2005-11-30 18:10:00 log_id=0107000000 type=event subtype=ha pri=notice user=ha ui=ha action=unknown status=success msg="monitord: being asked to assume original role"
Failover scenario 6: Network connection between primary and secondary units fails (remote service monitoring detects a failure)
Depending on your network configuration, the network connection between the primary and secondary units can fail for a number of reasons. In the network configuration shown in Example active-passive HA group, the connection between port1 of primary unit (P1) and port1 of the secondary unit (S2) can fail if a network cable is disconnected or if the switch between P1 and S2 fails.
A more complex network configuration could include a number of network devices between the primary and secondary unit’s non-heartbeat network interfaces.
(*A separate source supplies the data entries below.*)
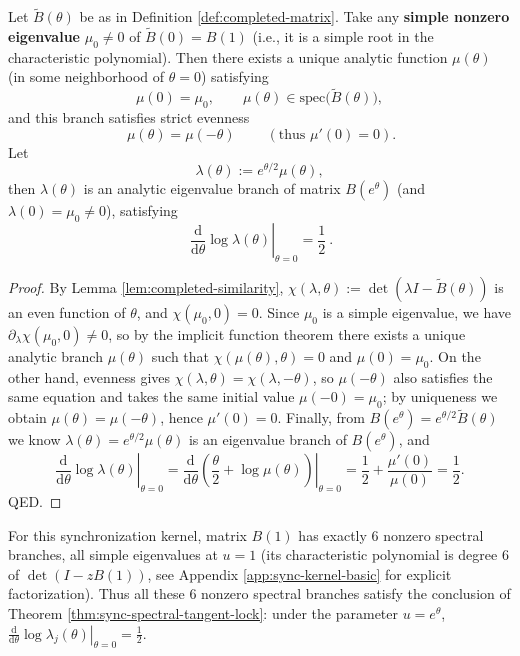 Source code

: \begin{theorem}[Spectral Tangent Lock: All Spectral Logarithmic Slopes at \texorpdfstring{$u=1$}{u=1} Are Identically \texorpdfstring{$1/2$}{1/2}]\label{thm:sync-spectral-tangent-lock}
Let \(\widetilde B(\theta)\) be as in Definition \ref{def:completed-matrix}.
Take any \textbf{simple nonzero eigenvalue} \(\mu_0\neq 0\) of \(\widetilde B(0)=B(1)\) (i.e., it is a simple root in the characteristic polynomial).
Then there exists a unique analytic function \(\mu(\theta)\) (in some neighborhood of \(\theta=0\)) satisfying
\[
\mu(0)=\mu_0,\qquad \mu(\theta)\in\mathrm{spec}\bigl(\widetilde B(\theta)\bigr),
\]
and this branch satisfies strict evenness
\[
\boxed{\ \mu(\theta)=\mu(-\theta)\ } \qquad(\text{thus } \mu'(0)=0).
\]
Let
\[
\lambda(\theta):=e^{\theta/2}\mu(\theta),
\]
then \(\lambda(\theta)\) is an analytic eigenvalue branch of matrix \(B(e^{\theta})\) (and \(\lambda(0)=\mu_0\neq 0\)), satisfying
\[
\boxed{\ \left.\frac{\mathrm{d}}{\mathrm{d}\theta}\log\lambda(\theta)\right|_{\theta=0}=\frac12\ }.
\]
\end{theorem}
\begin{proof}
By Lemma \ref{lem:completed-similarity}, \(\chi(\lambda,\theta):=\det(\lambda I-\widetilde B(\theta))\) is an even function of \(\theta\), and \(\chi(\mu_0,0)=0\).
Since \(\mu_0\) is a simple eigenvalue, we have \(\partial_\lambda\chi(\mu_0,0)\neq 0\), so by the implicit function theorem there exists a unique analytic branch \(\mu(\theta)\) such that \(\chi(\mu(\theta),\theta)=0\) and \(\mu(0)=\mu_0\).
On the other hand, evenness gives \(\chi(\lambda,\theta)=\chi(\lambda,-\theta)\), so \(\mu(-\theta)\) also satisfies the same equation and takes the same initial value \(\mu(-0)=\mu_0\); by uniqueness we obtain \(\mu(\theta)=\mu(-\theta)\), hence \(\mu'(0)=0\).
Finally, from \(B(e^\theta)=e^{\theta/2}\widetilde B(\theta)\) we know \(\lambda(\theta)=e^{\theta/2}\mu(\theta)\) is an eigenvalue branch of \(B(e^\theta)\), and
\[
\left.\frac{\mathrm{d}}{\mathrm{d}\theta}\log\lambda(\theta)\right|_{\theta=0}
=\left.\frac{\mathrm{d}}{\mathrm{d}\theta}\left(\frac{\theta}{2}+\log\mu(\theta)\right)\right|_{\theta=0}
=\frac12+\frac{\mu'(0)}{\mu(0)}
=\frac12.
\]
QED.
\end{proof}

\begin{corollary}[The 6 Nonzero Spectral Branches of the Synchronization Kernel Simultaneously Lock at \texorpdfstring{$u=1$}{u=1}]\label{cor:sync-spectral-tangent-lock-6}
For this synchronization kernel, matrix \(B(1)\) has exactly \(6\) nonzero spectral branches, all simple eigenvalues at \(u=1\) (its characteristic polynomial is degree \(6\) of \(\det(I-zB(1))\), see Appendix \ref{app:sync-kernel-basic} for explicit factorization).
Thus all these \(6\) nonzero spectral branches satisfy the conclusion of Theorem \ref{thm:sync-spectral-tangent-lock}:
under the parameter \(u=e^\theta\), \(\left.\frac{\mathrm{d}}{\mathrm{d}\theta}\log\lambda_j(\theta)\right|_{\theta=0}=\frac12\).
\end{corollary}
In any configuration, remote service monitoring can only detect a communication failure. Remote service monitoring cannot determine where the failure occurred or the reason for the failure.
In this scenario, remote service monitoring has been configured to make sure that S2 can connect to P1. The On failure setting located in the HA main configuration section is wait for recovery then restore secondary role. For information on the On failure setting, see On failure. For information about remote service monitoring, see Configuring service-based failover.
The failure occurs when power to the switch that connects the P1 and S2 port1 interfaces is disconnected. Remote service monitoring detects the failure of the network connection between the primary and secondary units. Because of the On failure setting, P1 changes its effective HA operating mode to failed.
When the failure is corrected, P1 detects the correction because while operating in failed mode P1 has been attempting to connect to S2 using the port1 interface. When P1 can connect to S2, the effective HA operating mode of P1 changes to secondary and the mail data on P1 will be synchronized to S2. S2 can now deliver this mail. The HA group continues to operate in this manner until an administrator resets the effective HA modes of operation of the FortiMail units.
- The FortiMail HA group is operating normally.
- The power cable for the switch between P1 and S2 is accidentally disconnected.
- S2’s remote service monitoring cannot connect to the primary unit.
- Through the HA heartbeat link, S2 signals P1 to stop operating as the primary unit.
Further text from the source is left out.